=== SUPPLIED ENTRIES ===
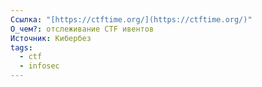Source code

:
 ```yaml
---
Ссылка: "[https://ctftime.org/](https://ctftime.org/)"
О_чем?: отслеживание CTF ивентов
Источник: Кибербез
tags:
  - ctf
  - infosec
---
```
--
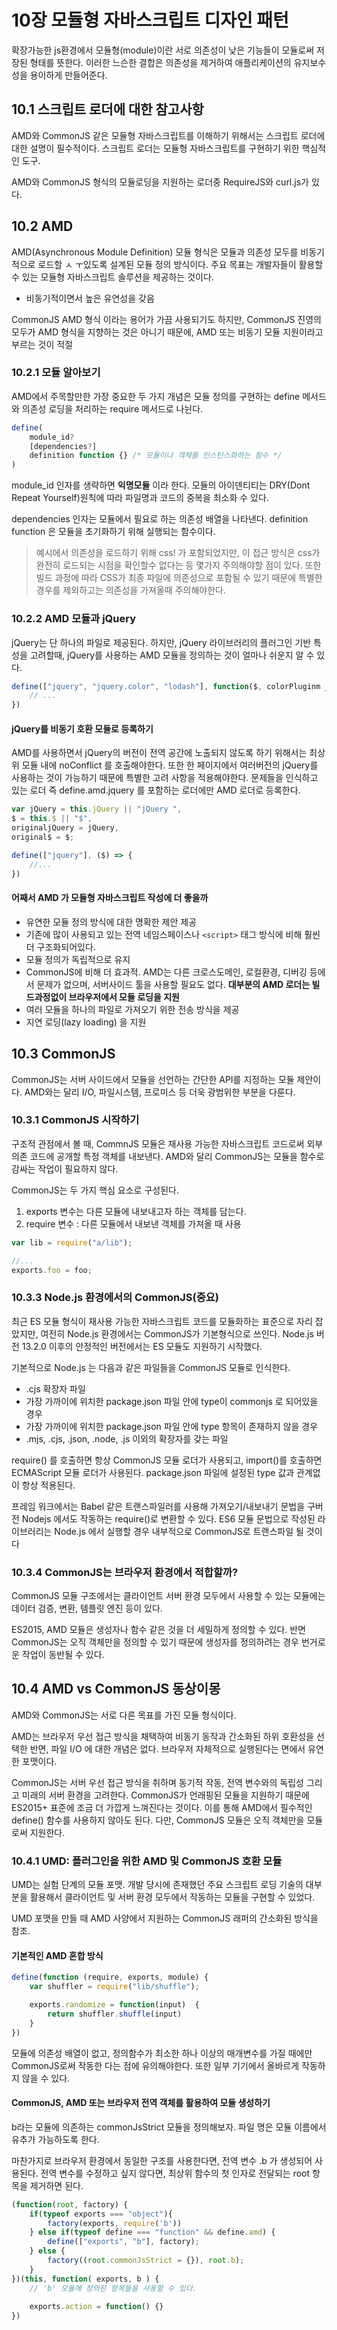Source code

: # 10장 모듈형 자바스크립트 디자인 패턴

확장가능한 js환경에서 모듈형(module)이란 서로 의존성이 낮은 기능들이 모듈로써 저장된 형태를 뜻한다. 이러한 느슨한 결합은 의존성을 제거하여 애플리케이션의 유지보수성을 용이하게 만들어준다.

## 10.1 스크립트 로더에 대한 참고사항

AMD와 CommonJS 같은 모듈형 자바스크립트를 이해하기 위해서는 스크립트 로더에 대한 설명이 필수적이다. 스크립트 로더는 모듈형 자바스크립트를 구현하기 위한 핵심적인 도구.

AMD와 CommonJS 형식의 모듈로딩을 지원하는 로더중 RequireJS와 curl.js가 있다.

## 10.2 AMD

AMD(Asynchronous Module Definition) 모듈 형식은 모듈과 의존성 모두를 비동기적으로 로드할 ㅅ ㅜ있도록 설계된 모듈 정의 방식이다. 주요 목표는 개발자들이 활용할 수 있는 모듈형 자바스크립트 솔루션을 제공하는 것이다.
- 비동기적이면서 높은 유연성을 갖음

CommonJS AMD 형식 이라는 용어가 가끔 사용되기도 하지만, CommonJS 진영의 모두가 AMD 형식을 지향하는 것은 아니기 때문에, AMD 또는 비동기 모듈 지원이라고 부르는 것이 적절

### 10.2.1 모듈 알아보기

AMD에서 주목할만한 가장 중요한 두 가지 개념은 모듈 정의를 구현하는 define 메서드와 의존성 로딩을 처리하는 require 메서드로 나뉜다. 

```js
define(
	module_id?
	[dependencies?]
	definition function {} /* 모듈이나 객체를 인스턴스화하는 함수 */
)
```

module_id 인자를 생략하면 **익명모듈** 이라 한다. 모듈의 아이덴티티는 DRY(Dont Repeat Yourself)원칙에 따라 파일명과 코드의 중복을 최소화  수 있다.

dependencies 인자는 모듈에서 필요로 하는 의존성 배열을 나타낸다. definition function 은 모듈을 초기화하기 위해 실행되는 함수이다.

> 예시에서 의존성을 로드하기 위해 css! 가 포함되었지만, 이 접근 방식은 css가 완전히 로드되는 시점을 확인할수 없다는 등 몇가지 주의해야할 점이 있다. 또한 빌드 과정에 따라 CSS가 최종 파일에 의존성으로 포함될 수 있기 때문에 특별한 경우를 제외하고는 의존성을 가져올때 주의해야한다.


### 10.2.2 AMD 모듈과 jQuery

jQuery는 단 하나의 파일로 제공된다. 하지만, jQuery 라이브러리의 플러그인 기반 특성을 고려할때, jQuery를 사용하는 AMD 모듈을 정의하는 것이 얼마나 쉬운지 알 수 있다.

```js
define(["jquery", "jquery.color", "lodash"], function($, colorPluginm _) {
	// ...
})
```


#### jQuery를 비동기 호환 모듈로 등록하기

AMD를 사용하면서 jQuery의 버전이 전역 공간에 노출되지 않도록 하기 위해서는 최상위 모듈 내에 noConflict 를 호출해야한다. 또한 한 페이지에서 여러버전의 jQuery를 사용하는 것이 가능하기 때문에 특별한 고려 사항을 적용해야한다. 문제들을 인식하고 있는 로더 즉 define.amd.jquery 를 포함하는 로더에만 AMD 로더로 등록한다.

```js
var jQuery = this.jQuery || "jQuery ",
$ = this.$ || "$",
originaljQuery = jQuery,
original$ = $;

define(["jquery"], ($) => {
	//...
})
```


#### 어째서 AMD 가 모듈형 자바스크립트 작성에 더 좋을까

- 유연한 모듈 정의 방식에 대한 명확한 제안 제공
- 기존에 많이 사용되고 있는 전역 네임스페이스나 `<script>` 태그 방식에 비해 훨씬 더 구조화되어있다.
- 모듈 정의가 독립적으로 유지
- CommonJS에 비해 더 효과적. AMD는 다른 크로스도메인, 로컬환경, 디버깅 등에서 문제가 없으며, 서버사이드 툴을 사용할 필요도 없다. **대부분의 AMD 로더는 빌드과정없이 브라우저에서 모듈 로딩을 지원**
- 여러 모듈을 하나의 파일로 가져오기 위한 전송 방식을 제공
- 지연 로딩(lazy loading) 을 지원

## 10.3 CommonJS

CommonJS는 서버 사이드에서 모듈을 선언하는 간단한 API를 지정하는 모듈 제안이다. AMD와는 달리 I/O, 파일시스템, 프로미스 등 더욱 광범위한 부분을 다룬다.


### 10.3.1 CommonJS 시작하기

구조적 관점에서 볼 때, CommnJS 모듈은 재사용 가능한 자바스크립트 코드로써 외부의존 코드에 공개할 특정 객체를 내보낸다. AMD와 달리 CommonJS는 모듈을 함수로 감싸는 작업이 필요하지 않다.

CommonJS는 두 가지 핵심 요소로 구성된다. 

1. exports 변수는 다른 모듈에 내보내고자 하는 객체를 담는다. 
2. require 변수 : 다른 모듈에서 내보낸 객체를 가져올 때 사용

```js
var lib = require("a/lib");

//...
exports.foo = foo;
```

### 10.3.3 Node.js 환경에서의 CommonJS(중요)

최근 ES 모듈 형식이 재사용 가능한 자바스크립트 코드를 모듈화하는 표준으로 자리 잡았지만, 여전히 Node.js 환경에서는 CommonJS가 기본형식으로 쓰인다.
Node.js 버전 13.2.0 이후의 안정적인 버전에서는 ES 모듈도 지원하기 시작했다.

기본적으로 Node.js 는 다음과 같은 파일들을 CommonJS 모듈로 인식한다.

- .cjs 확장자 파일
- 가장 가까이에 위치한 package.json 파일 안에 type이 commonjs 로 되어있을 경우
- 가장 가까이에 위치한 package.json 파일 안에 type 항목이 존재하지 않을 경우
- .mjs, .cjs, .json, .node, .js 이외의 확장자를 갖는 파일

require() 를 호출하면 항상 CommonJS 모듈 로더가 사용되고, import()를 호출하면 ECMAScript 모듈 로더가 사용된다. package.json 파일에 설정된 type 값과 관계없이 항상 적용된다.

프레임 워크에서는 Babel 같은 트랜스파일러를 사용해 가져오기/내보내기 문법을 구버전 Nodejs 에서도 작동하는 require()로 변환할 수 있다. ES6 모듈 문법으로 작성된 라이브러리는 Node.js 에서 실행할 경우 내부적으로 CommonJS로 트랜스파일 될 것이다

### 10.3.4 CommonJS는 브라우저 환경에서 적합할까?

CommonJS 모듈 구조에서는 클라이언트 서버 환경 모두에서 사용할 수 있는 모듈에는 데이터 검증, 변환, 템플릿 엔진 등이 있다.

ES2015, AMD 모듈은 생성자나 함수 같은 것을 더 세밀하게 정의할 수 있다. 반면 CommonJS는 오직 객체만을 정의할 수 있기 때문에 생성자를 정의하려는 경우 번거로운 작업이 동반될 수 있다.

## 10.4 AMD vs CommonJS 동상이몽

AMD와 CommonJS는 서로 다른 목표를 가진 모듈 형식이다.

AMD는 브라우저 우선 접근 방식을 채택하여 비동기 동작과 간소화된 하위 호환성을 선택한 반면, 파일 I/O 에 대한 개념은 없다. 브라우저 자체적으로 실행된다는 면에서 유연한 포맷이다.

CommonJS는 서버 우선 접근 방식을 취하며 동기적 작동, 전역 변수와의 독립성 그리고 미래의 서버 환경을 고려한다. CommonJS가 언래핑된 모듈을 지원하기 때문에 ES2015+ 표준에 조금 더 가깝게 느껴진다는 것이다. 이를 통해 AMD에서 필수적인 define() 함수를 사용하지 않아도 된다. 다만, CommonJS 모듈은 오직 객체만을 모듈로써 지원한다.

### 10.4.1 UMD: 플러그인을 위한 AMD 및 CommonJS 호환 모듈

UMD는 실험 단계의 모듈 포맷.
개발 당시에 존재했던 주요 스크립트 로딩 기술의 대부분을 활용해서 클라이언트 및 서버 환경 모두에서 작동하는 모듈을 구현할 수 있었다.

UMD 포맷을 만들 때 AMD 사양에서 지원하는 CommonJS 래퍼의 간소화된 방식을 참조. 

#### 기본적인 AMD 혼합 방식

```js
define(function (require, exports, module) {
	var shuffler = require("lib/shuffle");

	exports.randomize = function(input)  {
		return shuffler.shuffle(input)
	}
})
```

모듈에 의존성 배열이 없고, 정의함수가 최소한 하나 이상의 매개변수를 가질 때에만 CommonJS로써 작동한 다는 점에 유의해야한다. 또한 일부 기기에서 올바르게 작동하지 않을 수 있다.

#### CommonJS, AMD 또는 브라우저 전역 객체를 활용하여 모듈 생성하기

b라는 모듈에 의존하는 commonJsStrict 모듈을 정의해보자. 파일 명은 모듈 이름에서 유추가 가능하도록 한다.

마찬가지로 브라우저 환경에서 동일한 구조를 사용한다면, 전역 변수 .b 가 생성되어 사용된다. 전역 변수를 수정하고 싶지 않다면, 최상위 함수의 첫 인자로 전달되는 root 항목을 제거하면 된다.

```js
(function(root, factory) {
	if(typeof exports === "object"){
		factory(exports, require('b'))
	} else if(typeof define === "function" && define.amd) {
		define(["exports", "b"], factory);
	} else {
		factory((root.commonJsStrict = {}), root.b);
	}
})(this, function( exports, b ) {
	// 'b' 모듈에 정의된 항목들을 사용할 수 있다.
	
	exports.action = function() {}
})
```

=== YOUR TASK ===
Take the word "클라이언트" and find each line of the material that contains it. Copy those lines.

=== SOLUTION FOR THIS EXERCISE ===
CommonJS 모듈 구조에서는 클라이언트 서버 환경 모두에서 사용할 수 있는 모듈에는 데이터 검증, 변환, 템플릿 엔진 등이 있다.
개발 당시에 존재했던 주요 스크립트 로딩 기술의 대부분을 활용해서 클라이언트 및 서버 환경 모두에서 작동하는 모듈을 구현할 수 있었다.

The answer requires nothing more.